<<<<

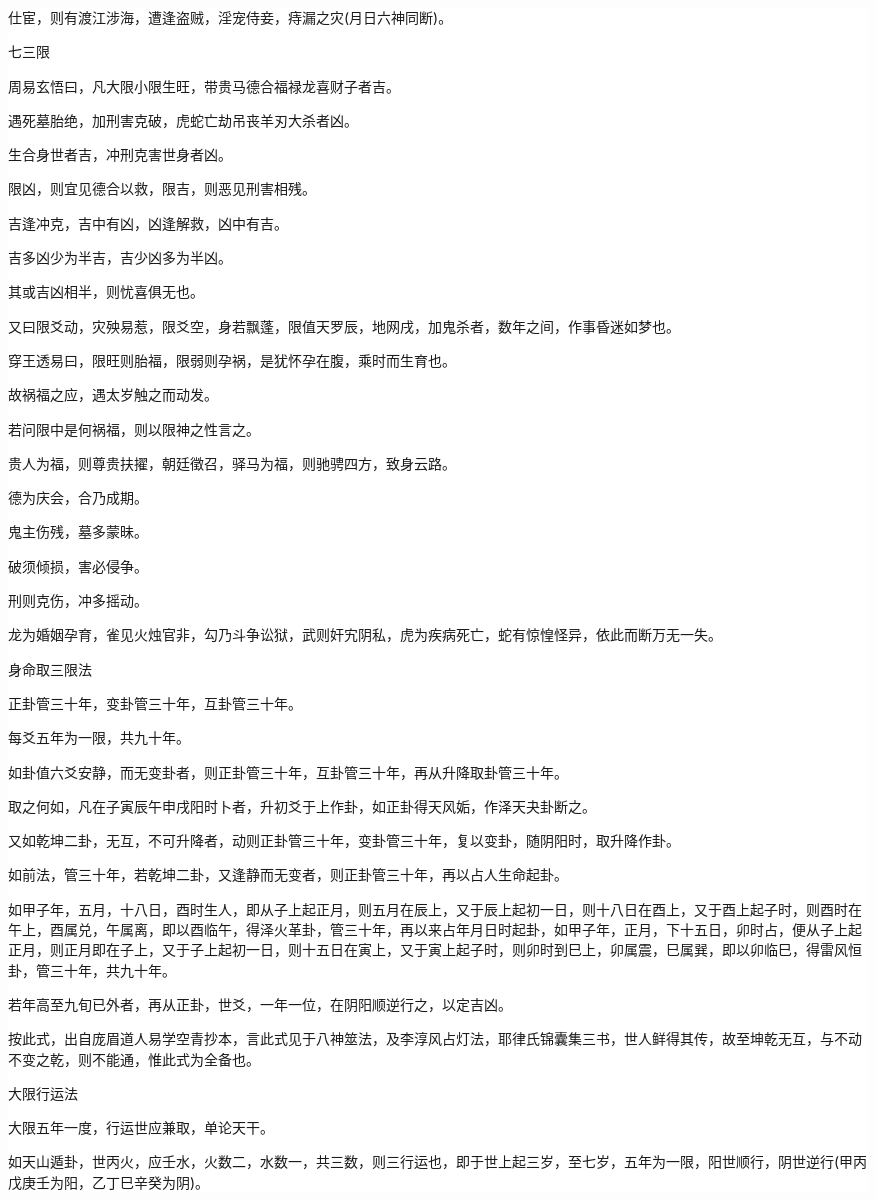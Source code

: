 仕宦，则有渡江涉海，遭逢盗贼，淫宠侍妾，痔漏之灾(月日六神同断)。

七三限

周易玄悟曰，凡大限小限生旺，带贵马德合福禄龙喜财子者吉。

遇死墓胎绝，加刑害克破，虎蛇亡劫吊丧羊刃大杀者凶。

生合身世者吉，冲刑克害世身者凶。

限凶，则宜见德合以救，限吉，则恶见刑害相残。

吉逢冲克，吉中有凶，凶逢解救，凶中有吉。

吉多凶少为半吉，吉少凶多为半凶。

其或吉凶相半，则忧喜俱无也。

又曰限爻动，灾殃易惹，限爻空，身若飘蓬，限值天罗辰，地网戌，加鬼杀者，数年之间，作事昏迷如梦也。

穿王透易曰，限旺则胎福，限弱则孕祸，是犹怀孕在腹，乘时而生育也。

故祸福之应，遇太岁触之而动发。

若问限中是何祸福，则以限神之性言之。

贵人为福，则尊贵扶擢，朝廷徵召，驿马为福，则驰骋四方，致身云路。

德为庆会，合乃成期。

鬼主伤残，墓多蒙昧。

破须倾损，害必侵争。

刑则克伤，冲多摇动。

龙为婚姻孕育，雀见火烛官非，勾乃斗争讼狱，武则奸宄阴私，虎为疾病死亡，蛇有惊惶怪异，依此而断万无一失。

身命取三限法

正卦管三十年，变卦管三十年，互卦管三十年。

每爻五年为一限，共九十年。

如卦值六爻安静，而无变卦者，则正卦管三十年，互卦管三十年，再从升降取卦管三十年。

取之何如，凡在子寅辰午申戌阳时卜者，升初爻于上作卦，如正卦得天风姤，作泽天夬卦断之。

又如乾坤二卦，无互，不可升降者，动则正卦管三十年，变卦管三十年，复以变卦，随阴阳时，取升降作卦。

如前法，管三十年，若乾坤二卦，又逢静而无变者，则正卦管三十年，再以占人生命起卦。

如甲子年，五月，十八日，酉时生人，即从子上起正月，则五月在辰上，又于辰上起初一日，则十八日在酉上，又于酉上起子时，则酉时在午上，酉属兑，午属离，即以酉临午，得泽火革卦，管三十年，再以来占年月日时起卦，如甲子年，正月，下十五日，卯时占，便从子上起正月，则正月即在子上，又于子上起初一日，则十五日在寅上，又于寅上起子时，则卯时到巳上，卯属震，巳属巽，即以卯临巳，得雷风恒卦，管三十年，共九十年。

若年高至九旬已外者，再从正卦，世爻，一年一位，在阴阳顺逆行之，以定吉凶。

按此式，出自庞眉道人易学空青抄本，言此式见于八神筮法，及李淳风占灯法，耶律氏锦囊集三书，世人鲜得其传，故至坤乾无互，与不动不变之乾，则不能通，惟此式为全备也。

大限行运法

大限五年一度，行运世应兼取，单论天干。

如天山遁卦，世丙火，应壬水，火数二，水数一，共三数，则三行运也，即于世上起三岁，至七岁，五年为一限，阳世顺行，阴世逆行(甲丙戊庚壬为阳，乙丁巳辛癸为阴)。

>>>>

- [EXERCISE] Excluding images, return all of the records above word for word.

- [RESULT]
Source code

: 仕宦，则有渡江涉海，遭逢盗贼，淫宠侍妾，痔漏之灾(月日六神同断)。

七三限

周易玄悟曰，凡大限小限生旺，带贵马德合福禄龙喜财子者吉。

遇死墓胎绝，加刑害克破，虎蛇亡劫吊丧羊刃大杀者凶。

生合身世者吉，冲刑克害世身者凶。

限凶，则宜见德合以救，限吉，则恶见刑害相残。

吉逢冲克，吉中有凶，凶逢解救，凶中有吉。

吉多凶少为半吉，吉少凶多为半凶。

其或吉凶相半，则忧喜俱无也。

又曰限爻动，灾殃易惹，限爻空，身若飘蓬，限值天罗辰，地网戌，加鬼杀者，数年之间，作事昏迷如梦也。

穿王透易曰，限旺则胎福，限弱则孕祸，是犹怀孕在腹，乘时而生育也。

故祸福之应，遇太岁触之而动发。

若问限中是何祸福，则以限神之性言之。

贵人为福，则尊贵扶擢，朝廷徵召，驿马为福，则驰骋四方，致身云路。

德为庆会，合乃成期。

鬼主伤残，墓多蒙昧。

破须倾损，害必侵争。

刑则克伤，冲多摇动。

龙为婚姻孕育，雀见火烛官非，勾乃斗争讼狱，武则奸宄阴私，虎为疾病死亡，蛇有惊惶怪异，依此而断万无一失。

身命取三限法

正卦管三十年，变卦管三十年，互卦管三十年。

每爻五年为一限，共九十年。

如卦值六爻安静，而无变卦者，则正卦管三十年，互卦管三十年，再从升降取卦管三十年。

取之何如，凡在子寅辰午申戌阳时卜者，升初爻于上作卦，如正卦得天风姤，作泽天夬卦断之。

又如乾坤二卦，无互，不可升降者，动则正卦管三十年，变卦管三十年，复以变卦，随阴阳时，取升降作卦。

如前法，管三十年，若乾坤二卦，又逢静而无变者，则正卦管三十年，再以占人生命起卦。

如甲子年，五月，十八日，酉时生人，即从子上起正月，则五月在辰上，又于辰上起初一日，则十八日在酉上，又于酉上起子时，则酉时在午上，酉属兑，午属离，即以酉临午，得泽火革卦，管三十年，再以来占年月日时起卦，如甲子年，正月，下十五日，卯时占，便从子上起正月，则正月即在子上，又于子上起初一日，则十五日在寅上，又于寅上起子时，则卯时到巳上，卯属震，巳属巽，即以卯临巳，得雷风恒卦，管三十年，共九十年。

若年高至九旬已外者，再从正卦，世爻，一年一位，在阴阳顺逆行之，以定吉凶。

按此式，出自庞眉道人易学空青抄本，言此式见于八神筮法，及李淳风占灯法，耶律氏锦囊集三书，世人鲜得其传，故至坤乾无互，与不动不变之乾，则不能通，惟此式为全备也。

大限行运法

大限五年一度，行运世应兼取，单论天干。

如天山遁卦，世丙火，应壬水，火数二，水数一，共三数，则三行运也，即于世上起三岁，至七岁，五年为一限，阳世顺行，阴世逆行(甲丙戊庚壬为阳，乙丁巳辛癸为阴)。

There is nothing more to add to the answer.